WORK TO BE COMPLETED ▸ If a line in the listing below includes the word "flows", pick it out.

EXERCISE MATERIALS ▸
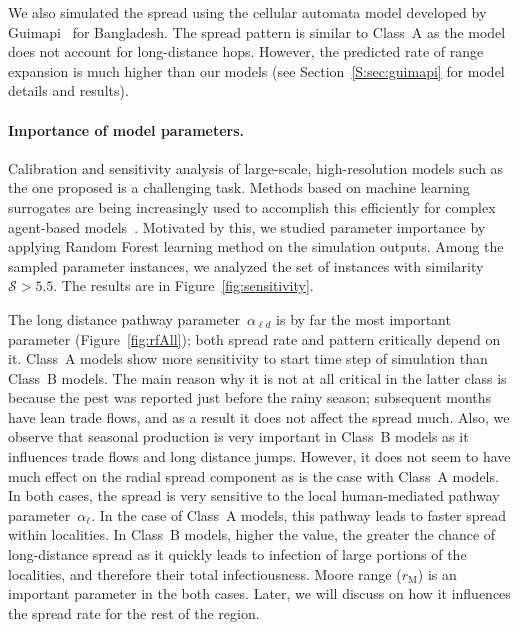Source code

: \documentclass[11pt]{article}
\newcommand{\similarity}{\mathcal{S}}
\newcommand{\afm}{\alpha_{\ell}}
\newcommand{\ald}{\alpha_{\ell d}}
\newcommand{\mooreRange}{r_\mathrm{M}}
\theoremstyle{definition}
\begin{document}
We also simulated the spread using the cellular automata model developed by
Guimapi~\cite{guimapi2016modeling} for Bangladesh. The spread pattern is
similar to Class~A as the model does not account for long-distance
hops. However, the predicted rate of range expansion is much higher than
our models (see Section~\ref{S:sec:guimapi} for model details and results).


\paragraph{Importance of model parameters.} 
Calibration and sensitivity analysis of large-scale, high-resolution models such as
the one proposed is a challenging task. Methods based on machine learning
surrogates are being increasingly used to accomplish this efficiently for
complex agent-based models~\cite{lamperti2018agent}. Motivated by this, we
studied parameter importance by applying Random Forest learning method on
the simulation outputs. Among the sampled parameter instances, we analyzed
the set of instances with similarity~$\similarity>5.5$. The results are in
Figure~\ref{fig:sensitivity}. 

The long distance pathway parameter~$\ald$ is by far the most important
parameter (Figure~\ref{fig:rfAll}); both spread rate and pattern critically
depend on it. Class~A models show more sensitivity to start time step of
simulation than Class~B models. The main reason why it is not at all
critical in the latter class is because the pest was reported just before
the rainy season; subsequent months have lean trade flows, and as a result
it does not affect the spread much. Also, we observe that seasonal
production is very important in Class~B models as it influences trade flows
and long distance jumps. However, it does not seem to have much effect on
the radial spread component as is the case with Class~A models. In both
cases, the spread is very sensitive to the local human-mediated pathway
parameter~$\afm$. In the case of Class~A models, this pathway leads to
faster spread within localities. In Class~B models, higher the value, the
greater the chance of long-distance spread as it quickly leads to infection
of large portions of the localities, and therefore their total
infectiousness. Moore range ($\mooreRange$) is an important parameter in
the both cases. Later, we will discuss on how it influences the spread rate
for the rest of the region.
\end{document}
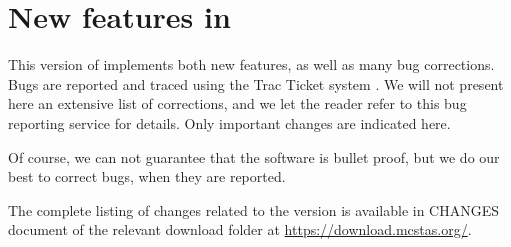
\chapter{New features in \MCS \version\ }
\label{c:changes}


This version of \MCS implements both new features, as well as many bug corrections. Bugs are reported and traced using the \MCS Trac Ticket system \cite{github_issue_webpage}. We will not present here an extensive list of corrections, and we let the reader refer to this bug reporting service for details. Only important changes are indicated here.

Of course, we can not guarantee that the software is bullet proof, but we do our best to correct bugs, when they are reported.

The complete listing of changes related to the version \MCS \version
is available in CHANGES document of the relevant download folder at
\url{https://download.mcstas.org/}.
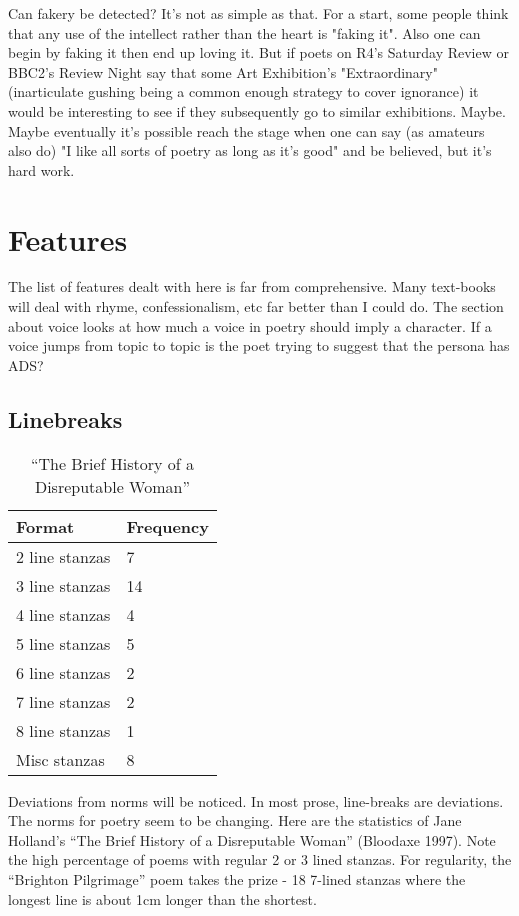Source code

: \documentclass[11pt]{article}
\begin{document}
Can fakery be detected? It's not as simple as that. For a start, some people think that any use of the intellect rather than the heart is "faking it". Also one can begin by faking it then end up loving it. But if poets on R4's Saturday Review or BBC2's Review Night say that some Art Exhibition's "Extraordinary" (inarticulate gushing being a common enough strategy to cover ignorance) it would be interesting to see if they subsequently go to similar exhibitions. Maybe. Maybe eventually it's possible reach the stage when one can say (as amateurs also do) "I like all sorts of poetry as long as it's good" and be believed, but it's hard work.


\newpage
\section{Features}
The list of features dealt with here is far from comprehensive. Many text-books
will deal with rhyme, confessionalism, etc far better than I could do. The section about voice looks at how much a voice in
poetry should imply a character. If a voice jumps from topic to topic is the poet trying to suggest that the persona has ADS?


\subsection{Linebreaks}
\begin{table}[htbp]
\centering
\begin{tabular}{|l|l|}\hline
\textbf{Format} & \textbf{Frequency}\\\hline
2 line stanzas & 7\\
3 line stanzas & 14\\
4 line stanzas & 4\\
5 line stanzas & 5\\
6 line stanzas & 2\\
7 line stanzas & 2\\
8 line stanzas & 1\\
Misc stanzas & 8\\\hline
\end{tabular}
\caption{``The Brief History of a Disreputable Woman''}
\end{table}
Deviations from norms will be noticed. In most prose, line-breaks are deviations. The norms for poetry seem to be changing.   Here are the statistics of Jane Holland's ``The Brief History of a Disreputable Woman'' (Bloodaxe 1997). Note the high percentage of poems with regular 2 or 3 lined stanzas. For regularity, the ``Brighton Pilgrimage'' poem takes the prize - 18 7-lined stanzas
where the longest line is about 1cm longer than the shortest.
\end{document}
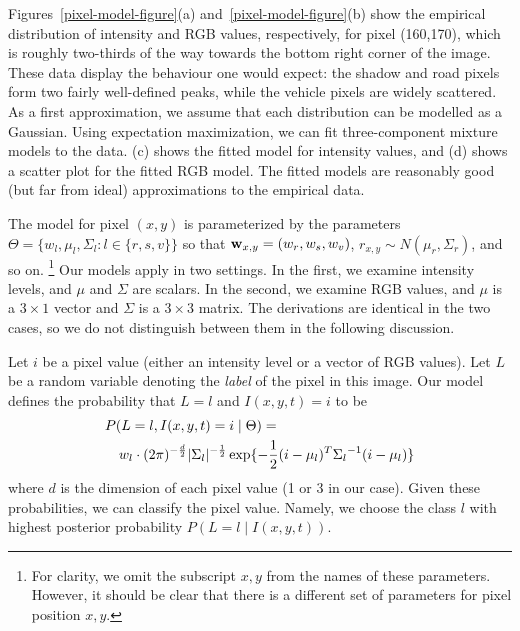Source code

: Figures~\ref{pixel-model-figure}(a) and~\ref{pixel-model-figure}(b)
show the empirical distribution of intensity and RGB values,
respectively, for pixel (160,170), which is roughly two-thirds of the
way towards the bottom right corner of the image.  These data display
the behaviour one would expect: the shadow and road pixels form two
fairly well-defined peaks, while the vehicle pixels are widely
scattered.  As a first approximation, we assume that each distribution
can be modelled as a Gaussian.  Using expectation maximization, we can fit three-component mixture models to the
data. (c) shows the fitted model for
intensity values, and (d) shows a scatter
plot for the fitted RGB model. The fitted models are reasonably good
(but far from ideal) approximations to the empirical data.


The model for pixel $(x,y)$ is parameterized by the parameters $\Theta
= \{
w_l, \mu_l, \Sigma_l : l \in \{ r, s, v \}\}$ so that $\mbox{{\bf w}}_{x,y} = (w_r,
w_s, w_v )$, $r_{x,y} \sim N(\mu_r,\Sigma_r)$, and so on.%
\footnote{For clarity, we omit the subscript $x,y$ from the names of
these parameters. However, it should be clear that there is a
different set of parameters for pixel position $x,y$.}
Our models apply in two settings. In the first, we examine intensity
levels, and $\mu$ and $\Sigma$ are scalars. In the second, we examine
RGB values, and $\mu$ is a $3\times 1$ vector and $\Sigma$ is a $3\times 3$
matrix. The derivations are identical in the two cases, so we do not
distinguish between them in the following discussion.

Let $i$ be a pixel value (either an intensity level or a vector of RGB
values). Let $L$ be a random variable denoting the {\em label\/} of
the pixel in this image. Our model defines the probability that $L =
l$ and $I(x,y,t) = i$ to be
\begin{eqnarray*}
\lefteqn{P( L = l, I(x,y,t) = i \mid \Theta ) = {}} \\
 & &  w_l \cdot
(2\pi)^{-\frac{d}{2}}|\Sigma_l|^{-\frac{1}{2}} \exp\{-\frac{1}{2}(i -
\mu_l)^T {\Sigma_l}^{-1} (i - \mu_l)\}
\end{eqnarray*}
where $d$ is the dimension of each pixel value (1 or 3 in our case).
Given these probabilities, we can classify the pixel value. Namely, we
choose the class $l$ with highest posterior  probability $P( L = l \mid I(x,y,t)) $.



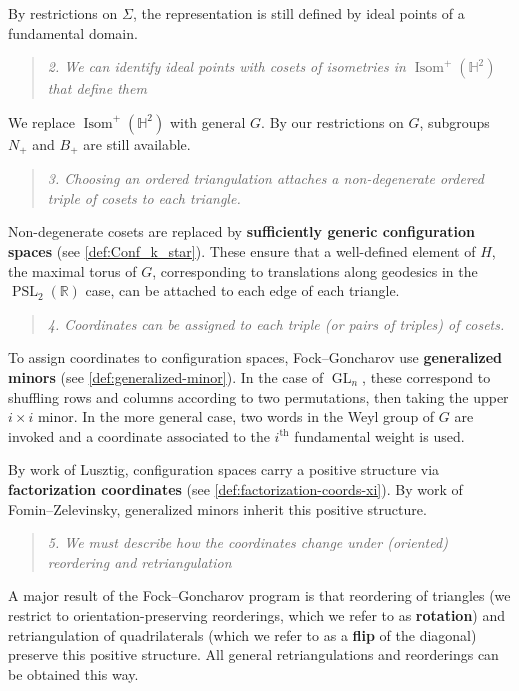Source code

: \documentclass{amsart}
\theoremstyle{plain}
\theoremstyle{definition}
\theoremstyle{remark}
\newcommand{\defined}[1]{\textbf{#1}}
\DeclareMathOperator{\GL}{GL}
\DeclareMathOperator{\Isom}{Isom}
\DeclareMathOperator{\PSL}{PSL}
\begin{document}
  By restrictions on $\Sigma$, the representation is still defined by
  ideal points of a fundamental domain.

  \begin{quote}
    \emph{2. We can identify ideal points with cosets of isometries in
      $\Isom^{+}(\mathbb{H}^2)$ that define them}
  \end{quote}

  We replace $\Isom^{+}(\mathbb{H}^2)$ with general $G$. By our
  restrictions on $G$, subgroups $N_{+}$ and $B_{+}$ are still
  available.

  \begin{quote}
    \emph{3. Choosing an ordered triangulation attaches a non-degenerate
      ordered triple of cosets to each triangle.}
  \end{quote}

  Non-degenerate cosets are replaced by \defined{sufficiently generic
    configuration spaces} (see \cref{def:Conf_k_star}). These ensure
  that a well-defined element of $H$, the maximal torus of $G$,
  corresponding to translations along geodesics in the
  $\PSL_2(\mathbb{R})$ case, can be attached to each edge of each
  triangle.

  \begin{quote}
    \emph{4. Coordinates can be assigned to each triple (or pairs of
      triples) of cosets.}
  \end{quote}

  To assign coordinates to configuration spaces, Fock--Goncharov use
  \defined{generalized minors} (see \cref{def:generalized-minor}). In
  the case of $\GL_n$, these correspond to shuffling rows and columns
  according to two permutations, then taking the upper $i \times i$
  minor. In the more general case, two words in the Weyl group of $G$
  are invoked and a coordinate associated to the $i^{\text{th}}$
  fundamental weight is used.

  By work of Lusztig, configuration spaces carry a positive structure
  via \defined{factorization coordinates} (see
  \cref{def:factorization-coords-xi}). By work of Fomin--Zelevinsky,
  generalized minors inherit this positive structure.

  \begin{quote}
    \emph{5. We must describe how the coordinates change under
      (oriented) reordering and retriangulation}
  \end{quote}

  A major result of the Fock--Goncharov program is that reordering of
  triangles (we restrict to orientation-preserving reorderings, which we
  refer to as \defined{rotation}) and retriangulation of quadrilaterals
  (which we refer to as a \defined{flip} of the diagonal) preserve this
  positive structure. All general retriangulations and reorderings can
  be obtained this way.
\end{document}
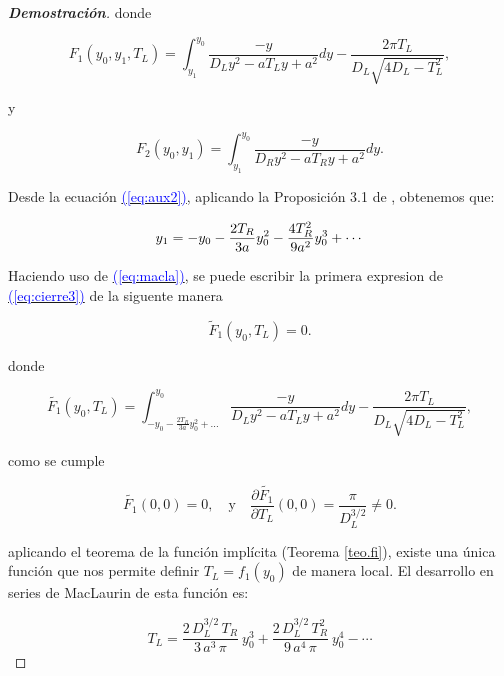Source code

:\documentclass[12pt,a4paper]{report} %
\newcommand{\eref}[1]{\hyperref[#1]{\textcolor{blue}{(\ref*{#1})}}}
\newcommand{\eref}[1]{\hyperref[#1]{\textcolor{blue}{\textit{(\ref*{#1})}}}}
\begin{document}
\begin{proof}[\textbf{Demostración}]
	\noindent donde
	
	\begin{equation}
		\label{eq:aux1}
		F_1(y_0,y_1,T_L)=\int_{y_1}^{y_0}\frac{-y}{D_Ly^2-aT_Ly+a^2}dy-\frac{2\pi T_L}{D_L\sqrt{4D_L-T_L^2}},
	\end{equation}\smallskip
	
	\noindent y
	
	\begin{equation}
		\label{eq:aux2}
		F_2(y_0,y_1)=\int_{y_1}^{y_0}\frac{-y}{D_Ry^2-aT_Ry+a^2}dy.
	\end{equation}\smallskip
	
	\noindent Desde la ecuación \eref{eq:aux2}, aplicando la Proposición 3.1 de \cite{properties}, obtenemos que:
	
		\begin{equation}
		\label{eq:macla}
		\scalebox{1}{$\displaystyle
			y_1=-y_0-\frac{2T_R}{3a}y_0^2-\frac{4T_R^2}{9a^2}y_0^3+\cdots
			$}
	\end{equation}\smallskip
	
	\noindent Haciendo uso de \eref{eq:macla}, se puede escribir la primera expresion de \eref{eq:cierre3} de la siguente manera
	
	\begin{equation}
		\label{eq:f1nuevo}
		\tilde{F}_1(y_0,T_L)=0.
	\end{equation}\smallskip
	
	\noindent donde
	
	\begin{equation}
		\label{eq:macla2}
				\tilde{F_1}(y_0,T_L)=\int_{-y_0-\frac{2T_R}{3a}y_0^2+...}^{y_0}\frac{-y}{D_Ly^2-aT_Ly+a^2}dy-\frac{2\pi T_L}{D_L\sqrt{4D_L-T_L^2}},
	\end{equation}\smallskip

	\noindent como se cumple
	
	\begin{equation}
		\label{dpar}
		\tilde{F_1}(0,0)=0, \quad \text{y}\quad\frac{\partial \tilde{F_1}}{\partial T_L}(0,0)=\frac{\pi}{D_L^{3/2}}\neq0.
	\end{equation}\smallskip
	
	\noindent aplicando el teorema de la función implícita (Teorema \ref{teo.fi}), existe una única función que nos permite definir $T_L=f_1(y_0)$ de manera local. El desarrollo en series de MacLaurin de esta función es:
	
	\begin{equation}
		\label{macla3}
		T_L=\frac{2\, D_L^{3/2}\, T_R}{3\, a^3 \, \pi}\: y_0^3+\frac{2\, D_L^{3/2}\, T_R^2}{9\, a^4 \, \pi}\: y_0^4-\cdots
	\end{equation}\smallskip
	

\end{proof}
\end{document}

ANSWER SECTION ▸
the rainy season; subsequent months have lean trade flows, and as a result
production is very important in Class~B models as it influences trade flows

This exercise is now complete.